** Opening Data for this task block **
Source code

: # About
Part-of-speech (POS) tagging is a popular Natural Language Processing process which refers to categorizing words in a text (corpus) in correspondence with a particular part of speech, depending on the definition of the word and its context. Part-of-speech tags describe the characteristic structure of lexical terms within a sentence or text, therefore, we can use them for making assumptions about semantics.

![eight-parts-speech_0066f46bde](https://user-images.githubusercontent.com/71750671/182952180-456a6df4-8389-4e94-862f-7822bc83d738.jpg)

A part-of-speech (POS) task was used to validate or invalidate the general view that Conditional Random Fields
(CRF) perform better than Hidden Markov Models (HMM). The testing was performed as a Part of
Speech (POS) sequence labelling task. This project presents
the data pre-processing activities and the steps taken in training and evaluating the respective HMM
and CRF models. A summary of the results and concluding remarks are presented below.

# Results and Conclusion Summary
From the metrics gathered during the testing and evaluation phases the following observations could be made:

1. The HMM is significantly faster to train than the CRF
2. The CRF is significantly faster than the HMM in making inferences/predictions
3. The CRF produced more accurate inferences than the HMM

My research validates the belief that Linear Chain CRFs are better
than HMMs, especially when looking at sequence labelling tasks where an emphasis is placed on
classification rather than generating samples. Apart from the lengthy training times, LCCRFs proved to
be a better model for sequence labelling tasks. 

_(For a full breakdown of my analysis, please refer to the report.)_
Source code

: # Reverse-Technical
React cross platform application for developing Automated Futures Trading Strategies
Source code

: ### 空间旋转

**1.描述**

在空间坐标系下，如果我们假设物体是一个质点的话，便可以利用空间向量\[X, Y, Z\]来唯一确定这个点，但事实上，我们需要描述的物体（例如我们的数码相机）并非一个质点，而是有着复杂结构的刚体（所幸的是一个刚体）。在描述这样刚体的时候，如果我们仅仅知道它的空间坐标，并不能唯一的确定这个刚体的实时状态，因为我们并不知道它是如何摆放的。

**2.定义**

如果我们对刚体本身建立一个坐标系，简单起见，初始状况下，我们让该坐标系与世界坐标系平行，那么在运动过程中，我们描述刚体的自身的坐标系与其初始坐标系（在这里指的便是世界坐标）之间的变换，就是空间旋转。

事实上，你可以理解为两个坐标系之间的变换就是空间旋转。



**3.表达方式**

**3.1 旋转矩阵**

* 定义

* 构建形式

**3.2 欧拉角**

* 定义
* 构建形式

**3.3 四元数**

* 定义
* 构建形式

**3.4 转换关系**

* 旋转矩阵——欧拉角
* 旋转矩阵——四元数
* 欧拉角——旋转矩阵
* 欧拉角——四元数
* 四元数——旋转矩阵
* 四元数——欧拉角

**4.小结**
** Closing Data for this task block **
** Opening Data for this task block **
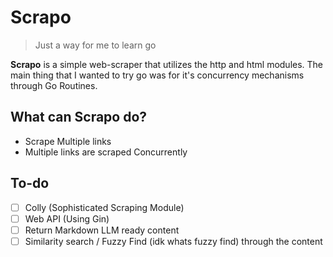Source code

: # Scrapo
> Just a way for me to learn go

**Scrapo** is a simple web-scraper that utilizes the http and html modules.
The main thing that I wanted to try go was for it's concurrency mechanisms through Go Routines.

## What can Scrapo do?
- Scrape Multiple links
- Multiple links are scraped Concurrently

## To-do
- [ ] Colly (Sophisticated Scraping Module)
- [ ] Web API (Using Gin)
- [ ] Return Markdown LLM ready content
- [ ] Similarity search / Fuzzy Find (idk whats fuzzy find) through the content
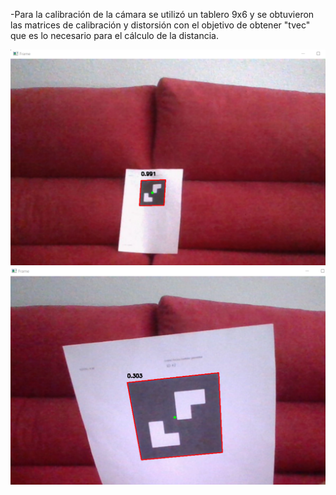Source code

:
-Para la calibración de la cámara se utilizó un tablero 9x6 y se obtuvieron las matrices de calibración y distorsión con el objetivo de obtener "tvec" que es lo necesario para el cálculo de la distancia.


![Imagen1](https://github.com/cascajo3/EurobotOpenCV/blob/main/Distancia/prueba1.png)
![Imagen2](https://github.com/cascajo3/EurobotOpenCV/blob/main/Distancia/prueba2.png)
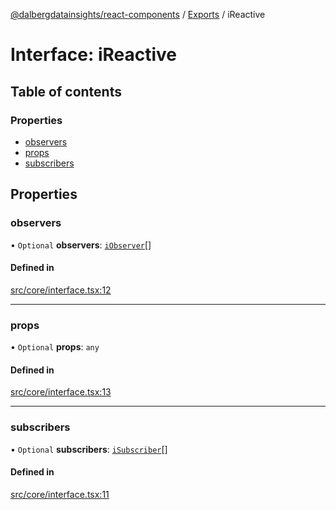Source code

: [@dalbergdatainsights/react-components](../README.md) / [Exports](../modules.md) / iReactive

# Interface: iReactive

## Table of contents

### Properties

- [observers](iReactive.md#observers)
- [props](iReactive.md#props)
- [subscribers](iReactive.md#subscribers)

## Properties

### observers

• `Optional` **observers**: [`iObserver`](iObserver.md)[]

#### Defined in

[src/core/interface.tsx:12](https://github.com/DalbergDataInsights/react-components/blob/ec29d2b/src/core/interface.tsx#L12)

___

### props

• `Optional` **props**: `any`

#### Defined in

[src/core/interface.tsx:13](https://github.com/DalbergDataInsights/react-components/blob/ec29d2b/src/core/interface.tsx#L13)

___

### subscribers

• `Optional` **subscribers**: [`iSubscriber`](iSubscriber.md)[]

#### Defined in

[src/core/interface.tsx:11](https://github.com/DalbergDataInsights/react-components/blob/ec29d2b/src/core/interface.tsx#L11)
** Closing Data for this task block **
** Opening Data for this task block **
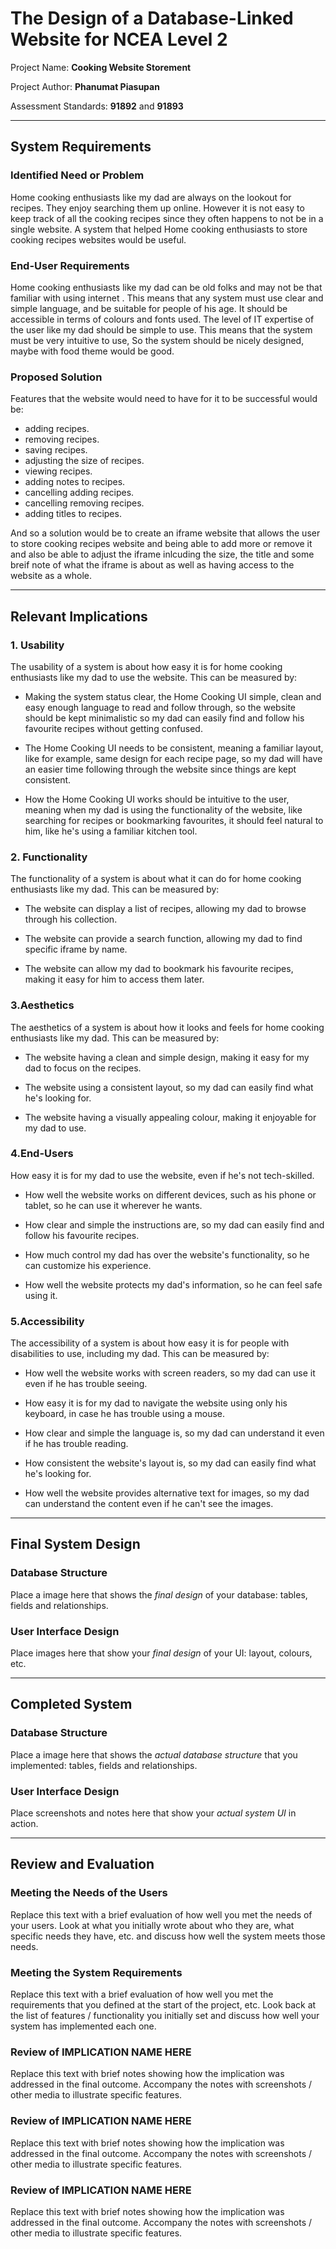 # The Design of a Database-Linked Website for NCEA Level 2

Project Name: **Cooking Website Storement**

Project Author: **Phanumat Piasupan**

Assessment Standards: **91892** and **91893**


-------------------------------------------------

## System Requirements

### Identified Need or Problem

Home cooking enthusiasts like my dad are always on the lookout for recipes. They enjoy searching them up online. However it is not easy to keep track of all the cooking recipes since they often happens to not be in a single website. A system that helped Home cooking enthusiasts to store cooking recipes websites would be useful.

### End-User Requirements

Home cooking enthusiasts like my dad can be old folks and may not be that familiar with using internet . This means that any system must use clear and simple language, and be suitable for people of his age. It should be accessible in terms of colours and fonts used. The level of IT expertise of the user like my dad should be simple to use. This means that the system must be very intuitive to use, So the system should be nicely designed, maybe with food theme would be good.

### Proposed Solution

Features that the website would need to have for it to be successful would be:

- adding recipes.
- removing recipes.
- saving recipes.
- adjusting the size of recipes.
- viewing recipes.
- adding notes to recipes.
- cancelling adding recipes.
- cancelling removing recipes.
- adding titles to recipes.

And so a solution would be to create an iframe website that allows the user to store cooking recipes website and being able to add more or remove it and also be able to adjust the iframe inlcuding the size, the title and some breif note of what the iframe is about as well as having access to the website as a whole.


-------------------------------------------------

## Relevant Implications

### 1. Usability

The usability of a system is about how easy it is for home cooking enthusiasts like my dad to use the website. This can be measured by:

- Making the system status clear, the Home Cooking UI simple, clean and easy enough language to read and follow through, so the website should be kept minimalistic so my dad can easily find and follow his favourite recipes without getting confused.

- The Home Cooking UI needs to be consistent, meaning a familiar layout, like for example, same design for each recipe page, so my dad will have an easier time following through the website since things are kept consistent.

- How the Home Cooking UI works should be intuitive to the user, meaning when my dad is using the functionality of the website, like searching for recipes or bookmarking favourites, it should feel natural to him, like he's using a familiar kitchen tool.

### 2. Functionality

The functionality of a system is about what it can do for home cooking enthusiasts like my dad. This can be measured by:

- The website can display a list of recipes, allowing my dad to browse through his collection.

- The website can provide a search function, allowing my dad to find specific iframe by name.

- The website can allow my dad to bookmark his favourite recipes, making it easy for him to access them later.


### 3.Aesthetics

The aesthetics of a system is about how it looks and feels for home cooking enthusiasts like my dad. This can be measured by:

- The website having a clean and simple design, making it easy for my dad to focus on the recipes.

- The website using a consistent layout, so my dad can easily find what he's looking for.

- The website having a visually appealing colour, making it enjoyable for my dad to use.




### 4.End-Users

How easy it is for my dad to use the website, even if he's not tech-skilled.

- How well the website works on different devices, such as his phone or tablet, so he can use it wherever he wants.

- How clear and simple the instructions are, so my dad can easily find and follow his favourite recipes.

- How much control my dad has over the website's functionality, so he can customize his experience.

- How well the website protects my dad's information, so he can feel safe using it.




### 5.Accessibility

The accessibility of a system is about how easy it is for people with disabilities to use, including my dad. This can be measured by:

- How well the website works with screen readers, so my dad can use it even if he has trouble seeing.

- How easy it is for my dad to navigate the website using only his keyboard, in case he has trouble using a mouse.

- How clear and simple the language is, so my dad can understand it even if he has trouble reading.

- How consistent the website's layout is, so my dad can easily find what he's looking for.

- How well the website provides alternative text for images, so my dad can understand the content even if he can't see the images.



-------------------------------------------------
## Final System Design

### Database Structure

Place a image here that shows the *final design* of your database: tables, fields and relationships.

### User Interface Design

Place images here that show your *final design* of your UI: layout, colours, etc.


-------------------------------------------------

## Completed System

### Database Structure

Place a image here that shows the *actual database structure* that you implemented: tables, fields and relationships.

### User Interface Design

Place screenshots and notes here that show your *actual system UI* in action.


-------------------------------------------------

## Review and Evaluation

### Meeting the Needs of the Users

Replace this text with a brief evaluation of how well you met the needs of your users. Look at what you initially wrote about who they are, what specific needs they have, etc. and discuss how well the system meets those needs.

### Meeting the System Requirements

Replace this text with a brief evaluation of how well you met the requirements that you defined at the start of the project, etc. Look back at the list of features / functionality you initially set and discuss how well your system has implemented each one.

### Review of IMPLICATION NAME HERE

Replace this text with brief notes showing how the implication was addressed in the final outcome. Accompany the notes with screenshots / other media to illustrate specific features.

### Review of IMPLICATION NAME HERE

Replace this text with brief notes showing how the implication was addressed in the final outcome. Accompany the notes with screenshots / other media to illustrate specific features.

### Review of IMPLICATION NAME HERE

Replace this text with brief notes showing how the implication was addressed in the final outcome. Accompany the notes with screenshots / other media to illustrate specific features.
** Closing Data for this task block **
▶ [Work instructions]: If a line in the records above contains the word "iReactive", copy it.

▶ [Your response]:
: [@dalbergdatainsights/react-components](../README.md) / [Exports](../modules.md) / iReactive
# Interface: iReactive
- [observers](iReactive.md#observers)
- [props](iReactive.md#props)
- [subscribers](iReactive.md#subscribers)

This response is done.